§ Task statement
For the entries below, repeat exactly each line starting with the one that contains "Βεβαια ειχα φερει" and going on through the one that contains "Βγηκα στους δρομους", and no others.

§ Supplied records
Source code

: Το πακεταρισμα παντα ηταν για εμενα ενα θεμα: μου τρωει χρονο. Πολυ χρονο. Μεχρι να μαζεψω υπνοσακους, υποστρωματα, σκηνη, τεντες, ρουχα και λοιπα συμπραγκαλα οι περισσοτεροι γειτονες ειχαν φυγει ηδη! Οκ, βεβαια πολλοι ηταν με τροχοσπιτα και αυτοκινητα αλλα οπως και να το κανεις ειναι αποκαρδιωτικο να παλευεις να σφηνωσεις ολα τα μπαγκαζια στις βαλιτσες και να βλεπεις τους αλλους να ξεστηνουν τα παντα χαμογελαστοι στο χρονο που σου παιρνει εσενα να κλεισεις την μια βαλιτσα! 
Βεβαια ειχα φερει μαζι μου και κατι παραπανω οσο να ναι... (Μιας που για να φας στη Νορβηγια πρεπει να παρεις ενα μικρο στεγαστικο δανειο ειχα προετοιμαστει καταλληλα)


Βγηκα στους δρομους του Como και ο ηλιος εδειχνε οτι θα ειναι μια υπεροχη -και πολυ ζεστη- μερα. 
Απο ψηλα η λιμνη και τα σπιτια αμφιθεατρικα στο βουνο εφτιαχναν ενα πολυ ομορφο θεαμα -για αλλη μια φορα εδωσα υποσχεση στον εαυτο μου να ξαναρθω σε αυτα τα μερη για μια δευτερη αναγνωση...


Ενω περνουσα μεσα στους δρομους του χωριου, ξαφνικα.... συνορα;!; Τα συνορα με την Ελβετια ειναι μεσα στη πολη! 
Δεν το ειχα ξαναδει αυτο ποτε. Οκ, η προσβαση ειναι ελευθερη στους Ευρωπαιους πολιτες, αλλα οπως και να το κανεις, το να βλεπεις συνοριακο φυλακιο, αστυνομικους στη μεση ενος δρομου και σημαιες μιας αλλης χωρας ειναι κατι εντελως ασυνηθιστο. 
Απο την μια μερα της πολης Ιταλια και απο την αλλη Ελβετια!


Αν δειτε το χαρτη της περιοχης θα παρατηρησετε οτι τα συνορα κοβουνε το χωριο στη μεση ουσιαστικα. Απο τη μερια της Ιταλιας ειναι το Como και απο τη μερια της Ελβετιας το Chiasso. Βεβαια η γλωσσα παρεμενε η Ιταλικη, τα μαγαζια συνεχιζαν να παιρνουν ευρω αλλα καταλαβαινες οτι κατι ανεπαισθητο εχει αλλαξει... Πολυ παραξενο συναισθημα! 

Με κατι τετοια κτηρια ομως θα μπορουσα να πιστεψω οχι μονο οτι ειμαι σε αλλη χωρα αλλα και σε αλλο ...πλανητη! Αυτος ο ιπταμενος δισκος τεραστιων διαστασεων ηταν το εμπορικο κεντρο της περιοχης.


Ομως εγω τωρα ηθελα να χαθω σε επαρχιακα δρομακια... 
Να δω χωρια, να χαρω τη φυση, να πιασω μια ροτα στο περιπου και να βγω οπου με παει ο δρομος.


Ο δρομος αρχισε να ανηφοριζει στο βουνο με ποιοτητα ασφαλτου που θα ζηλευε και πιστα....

§ Written response
Βεβαια ειχα φερει μαζι μου και κατι παραπανω οσο να ναι... (Μιας που για να φας στη Νορβηγια πρεπει να παρεις ενα μικρο στεγαστικο δανειο ειχα προετοιμαστει καταλληλα)


Βγηκα στους δρομους του Como και ο ηλιος εδειχνε οτι θα ειναι μια υπεροχη -και πολυ ζεστη- μερα. 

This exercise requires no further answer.